Activity: Copy the entries below exactly, but only from the line containing "the above asymptotic" through the final line.

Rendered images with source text
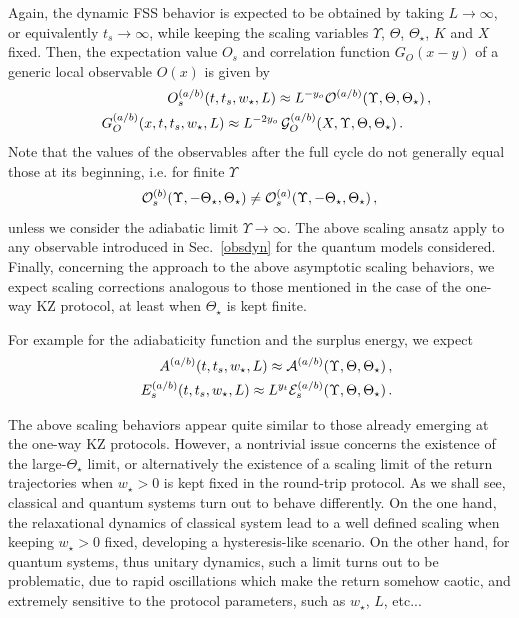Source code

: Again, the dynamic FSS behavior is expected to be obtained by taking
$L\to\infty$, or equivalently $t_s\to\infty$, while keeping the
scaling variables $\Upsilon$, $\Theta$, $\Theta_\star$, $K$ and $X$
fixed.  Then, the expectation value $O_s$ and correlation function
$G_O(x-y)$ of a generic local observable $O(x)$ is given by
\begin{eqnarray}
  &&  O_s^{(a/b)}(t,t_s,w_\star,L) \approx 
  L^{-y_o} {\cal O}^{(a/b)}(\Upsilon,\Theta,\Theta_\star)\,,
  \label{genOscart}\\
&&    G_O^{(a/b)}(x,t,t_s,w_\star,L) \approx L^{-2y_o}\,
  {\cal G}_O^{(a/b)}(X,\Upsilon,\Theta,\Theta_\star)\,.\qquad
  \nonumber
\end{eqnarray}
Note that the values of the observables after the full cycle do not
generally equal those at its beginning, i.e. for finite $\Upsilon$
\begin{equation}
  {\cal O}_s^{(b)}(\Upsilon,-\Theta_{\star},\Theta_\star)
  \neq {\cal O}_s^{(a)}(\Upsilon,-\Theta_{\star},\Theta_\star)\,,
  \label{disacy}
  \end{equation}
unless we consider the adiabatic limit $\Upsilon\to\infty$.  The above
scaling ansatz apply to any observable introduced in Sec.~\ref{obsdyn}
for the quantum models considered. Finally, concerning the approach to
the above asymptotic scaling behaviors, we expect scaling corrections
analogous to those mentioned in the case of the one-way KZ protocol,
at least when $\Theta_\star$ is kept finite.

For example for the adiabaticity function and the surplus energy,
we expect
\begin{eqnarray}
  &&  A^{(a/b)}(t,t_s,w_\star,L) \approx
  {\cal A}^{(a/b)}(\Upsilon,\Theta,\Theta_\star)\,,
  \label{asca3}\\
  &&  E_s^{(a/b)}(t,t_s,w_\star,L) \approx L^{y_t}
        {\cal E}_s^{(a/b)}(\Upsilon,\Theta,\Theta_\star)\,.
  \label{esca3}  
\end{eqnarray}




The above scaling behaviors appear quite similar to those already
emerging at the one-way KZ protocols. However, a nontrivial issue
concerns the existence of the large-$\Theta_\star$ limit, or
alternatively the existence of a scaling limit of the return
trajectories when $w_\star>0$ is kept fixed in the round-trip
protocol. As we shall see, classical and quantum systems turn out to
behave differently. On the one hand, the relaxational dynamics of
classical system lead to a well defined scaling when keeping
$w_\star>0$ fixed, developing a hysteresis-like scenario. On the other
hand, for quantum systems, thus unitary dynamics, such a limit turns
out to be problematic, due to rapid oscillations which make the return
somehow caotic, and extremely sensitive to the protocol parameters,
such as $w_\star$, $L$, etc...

Solved exercise:
the above asymptotic scaling behaviors, we expect scaling corrections
analogous to those mentioned in the case of the one-way KZ protocol,
at least when $\Theta_\star$ is kept finite.

For example for the adiabaticity function and the surplus energy,
we expect
\begin{eqnarray}
  &&  A^{(a/b)}(t,t_s,w_\star,L) \approx
  {\cal A}^{(a/b)}(\Upsilon,\Theta,\Theta_\star)\,,
  \label{asca3}\\
  &&  E_s^{(a/b)}(t,t_s,w_\star,L) \approx L^{y_t}
        {\cal E}_s^{(a/b)}(\Upsilon,\Theta,\Theta_\star)\,.
  \label{esca3}  
\end{eqnarray}




The above scaling behaviors appear quite similar to those already
emerging at the one-way KZ protocols. However, a nontrivial issue
concerns the existence of the large-$\Theta_\star$ limit, or
alternatively the existence of a scaling limit of the return
trajectories when $w_\star>0$ is kept fixed in the round-trip
protocol. As we shall see, classical and quantum systems turn out to
behave differently. On the one hand, the relaxational dynamics of
classical system lead to a well defined scaling when keeping
$w_\star>0$ fixed, developing a hysteresis-like scenario. On the other
hand, for quantum systems, thus unitary dynamics, such a limit turns
out to be problematic, due to rapid oscillations which make the return
somehow caotic, and extremely sensitive to the protocol parameters,
such as $w_\star$, $L$, etc...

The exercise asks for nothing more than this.